We begin by opening a Python interface:
python3
Imports#
We will first import the necessary libraries for this tutorial.
>>> import smash
>>> import numpy as np
>>> import matplotlib.pyplot as plt
Model creation#
Now, we need to create a smash.Model object.
For this case, we will use the Lez dataset as an example.
Load the setup and mesh dictionaries using the smash.factory.load_dataset function.
>>> setup, mesh = smash.factory.load_dataset("Lez")
The hydrological model structure and the architecture of the process-parameterization neural network are defined in the setup dictionary.
>>> setup["hydrological_module"] = "gr4_mlp"
>>> setup["hidden_neuron"] = 12 # 1 hidden layer with 12 neurons. Use a tuple for 2 hidden layers.
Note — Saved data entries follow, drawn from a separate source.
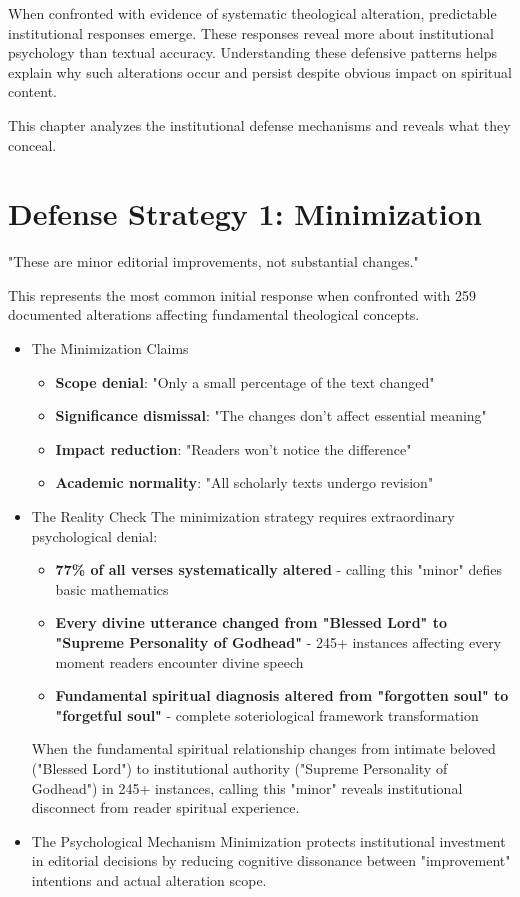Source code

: \documentclass[11pt,twoside]{book}
\begin{document}
\normalfont\justifying
When confronted with evidence of systematic theological alteration, predictable institutional responses emerge. These responses reveal more about institutional psychology than textual accuracy. Understanding these defensive patterns helps explain why such alterations occur and persist despite obvious impact on spiritual content.

This chapter analyzes the institutional defense mechanisms and reveals what they conceal.
\section*{Defense Strategy 1: Minimization}
\label{sec:orgba2c7ef}

"These are minor editorial improvements, not substantial changes."

This represents the most common initial response when confronted with 259 documented alterations affecting fundamental theological concepts.
\begin{itemize}
\item The Minimization Claims
\label{sec:org08a8662}
\begin{itemize}
\item \textbf{\textbf{Scope denial}}: "Only a small percentage of the text changed"
\item \textbf{\textbf{Significance dismissal}}: "The changes don't affect essential meaning"
\item \textbf{\textbf{Impact reduction}}: "Readers won't notice the difference"
\item \textbf{\textbf{Academic normality}}: "All scholarly texts undergo revision"
\end{itemize}
\item The Reality Check
\label{sec:orgaab945c}
The minimization strategy requires extraordinary psychological denial:
\begin{itemize}
\item \textbf{\textbf{77\% of all verses systematically altered}} - calling this "minor" defies basic mathematics
\item \textbf{\textbf{Every divine utterance changed from "Blessed Lord" to "Supreme Personality of Godhead"}} - 245+ instances affecting every moment readers encounter divine speech
\item \textbf{\textbf{Fundamental spiritual diagnosis altered from "forgotten soul" to "forgetful soul"}} - complete soteriological framework transformation
\end{itemize}

When the fundamental spiritual relationship changes from intimate beloved ("Blessed Lord") to institutional authority ("Supreme Personality of Godhead") in 245+ instances, calling this "minor" reveals institutional disconnect from reader spiritual experience.
\item The Psychological Mechanism
\label{sec:orgf7d109f}
Minimization protects institutional investment in editorial decisions by reducing cognitive dissonance between "improvement" intentions and actual alteration scope.
\end{itemize}
\end{document}
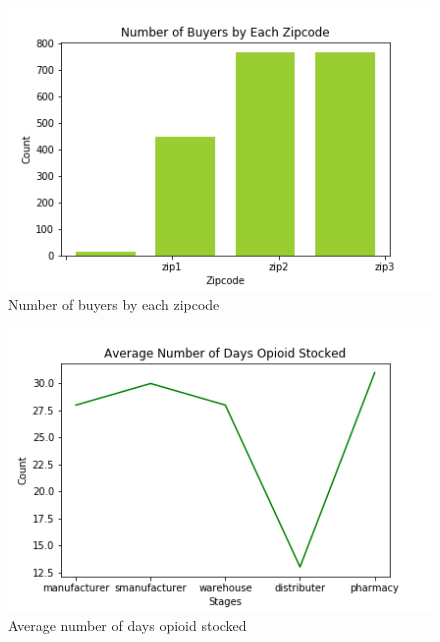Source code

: \documentclass[sigconf]{acmart}
\begin{document}
\begin{figure}[!ht]
 \centering\includegraphics[width=0.75\columnwidth]{images/zipcode_hist.png}
  \caption{Number of buyers by each zipcode}\label{f:ziphist}
\end{figure}

\begin{figure}[!ht]
 \centering\includegraphics[width=0.75\columnwidth]{images/average_hist.png}
  \caption{Average number of days opioid stocked}\label{f:avghist}
\end{figure}
\end{document}
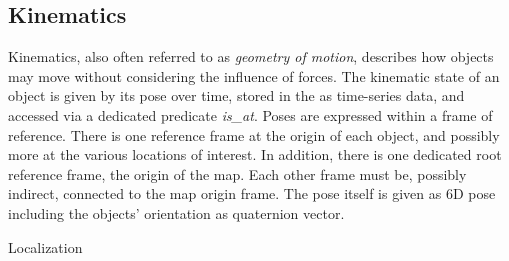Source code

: \subsection{Kinematics}

Kinematics, also often referred to as \emph{geometry of motion}, describes how objects may move without considering the influence of forces.
The kinematic state of an object is given by its pose over time, stored in the \neemexp as time-series data, and accessed via a dedicated predicate \emph{is\_at}.
Poses are expressed within a frame of reference.
There is one reference frame at the origin of each object, and possibly more at the various locations of interest.
In addition, there is one dedicated root reference frame, the origin of the map.
Each other frame must be, possibly indirect, connected to the map origin frame.
The pose itself is given as 6D pose including the objects' orientation as quaternion vector.

\begin{ODP}{Localization}
\end{ODP}

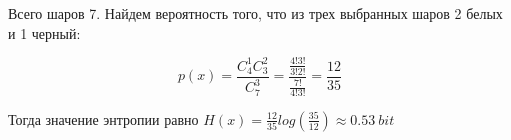 \documentclass[../main.tex]{subfiles}
\begin{document}
Всего шаров 7. Найдем вероятность того, что из трех выбранных шаров 2 белых и 1 черный:

$$p(x)=\frac{C^{1}_{4}C^{2}_{3}}{C^{3}_{7}}=\frac{\frac{4!3!}{3!2!}}{\frac{7!}{4!3!}}=\frac{12}{35}$$

Тогда значение энтропии равно $H(x)=\frac{12}{35}log(\frac{35}{12}) \approx 0.53 \ bit$
\end{document}
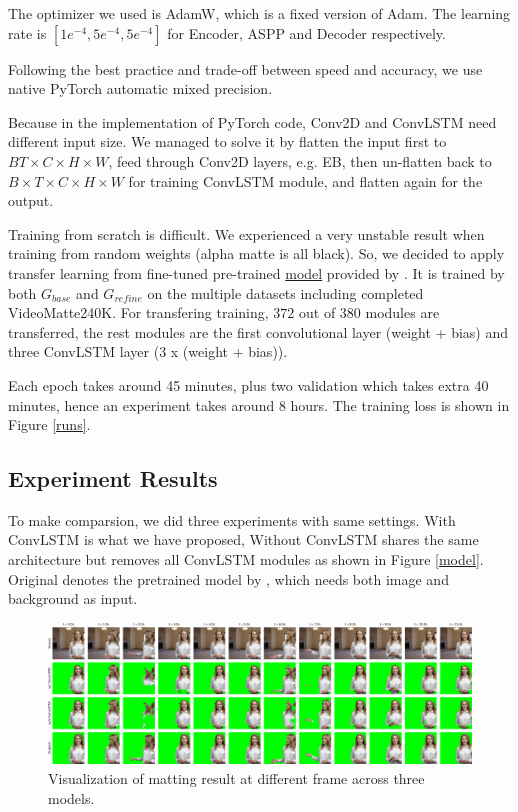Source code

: \documentclass[final]{cvpr}
\begin{document}
The optimizer we used is AdamW, which is a fixed version of Adam.
The learning rate is $[1e^{-4},5e^{-4},5e^{-4}]$ for Encoder, ASPP and Decoder respectively.

Following the best practice and trade-off between speed and accuracy, we use native PyTorch automatic mixed precision.

Because in the implementation of PyTorch code, Conv2D and ConvLSTM need different input size.
We managed to solve it by flatten the input first to $BT\times C\times H \times W$, feed through Conv2D layers, e.g. EB, then un-flatten back to $B\times T\times C\times H \times W$ for training ConvLSTM module, and flatten again for the output.

Training from scratch is difficult.
We experienced a very unstable result when training from random weights (alpha matte is all black).
So, we decided to apply transfer learning from fine-tuned pre-trained \href{https://drive.google.com/drive/folders/1cbetlrKREitIgjnIikG1HdM4x72FtgBh}{model} provided by \cite{linRealTimeHighResolutionBackground2020a}.
It is trained by both $G_{base}$ and $G_{refine}$ on the multiple datasets including completed VideoMatte240K.
For transfering training, $372$ out of $380$ modules are transferred, the rest modules are the first convolutional layer (weight + bias) and three ConvLSTM layer (3 x (weight + bias)).

Each epoch takes around 45 minutes, plus two validation which takes extra 40 minutes, hence an experiment takes around 8 hours.
The training loss is shown in Figure \ref{runs}.

\subsection{Experiment Results}

To make comparsion, we did three experiments with same settings.
With ConvLSTM is what we have proposed, Without ConvLSTM shares the same architecture but removes all ConvLSTM modules as shown in Figure \ref{model}. Original denotes the pretrained model by \cite{linRealTimeHighResolutionBackground2020a}, which needs both image and background as input.

\begin{figure}[htb]
    \begin{center}
        \includegraphics[width=1\textwidth]{img/visual.pdf}
    \end{center}
    \caption{Visualization of matting result at different frame across three models.}
    \label{visual}
\end{figure}
\end{document}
The MLP architecture is configured via the hidden_neuron key.
To define a single hidden layer, use an integer representing the number of neurons.
To define two hidden layers, use a tuple of two integers, where each value specifies the number of neurons in the corresponding layer.
A maximum of two hidden layers is supported.
Note
The activation functions are not user-configurable.
They are fixed to SiLU for the hidden layer(s) and TanH for the output layer.
The SiLU function is twice differentiable everywhere and provides smooth gradients, ensuring numerical stability during optimization,
particularly when integrating neural ODEs (refer to the description of the gr4_ode_mlp structure in Hydrological Operators).
Now, we create the smash.Model object using the setup and mesh dictionaries.
>>> model = smash.Model(setup, mesh)
By default, the weights and biases of the MLP are initialized to zeros, making the hybrid structure equivalent to the original GR-like model.
>>> model.get_nn_parameters_weight()
[array([[0., 0., 0., 0.],
[0., 0., 0., 0.],
[0., 0., 0., 0.],
[0., 0., 0., 0.],
[0., 0., 0., 0.],
[0., 0., 0., 0.],
[0., 0., 0., 0.],
[0., 0., 0., 0.],
[0., 0., 0., 0.],
[0., 0., 0., 0.],
[0., 0., 0., 0.],
[0., 0., 0., 0.]], dtype=float32), array([[0., 0., 0., 0., 0., 0., 0., 0., 0., 0., 0., 0.],
[0., 0., 0., 0., 0., 0., 0., 0., 0., 0., 0., 0.],
[0., 0., 0., 0., 0., 0., 0., 0., 0., 0., 0., 0.],
[0., 0., 0., 0., 0., 0., 0., 0., 0., 0., 0., 0.]], dtype=float32)]
Pre-calibration#
Before training the process-parameterization network, it is highly recommended to perform a pre-calibration step to estimate only the conceptual parameters and/or initial states of the original GR-like model. This helps prevent increased identifiability issues that may arise at this stage when using the process-parameterization network. This step includes pre-calibrating the hydrological parameters (in the case of a uniform or distributed mapping) or pre-training the parameters of the descriptors-to-parameters mapping (in the case of regionalization). For simplicity, we will use the uniform mapping in this example.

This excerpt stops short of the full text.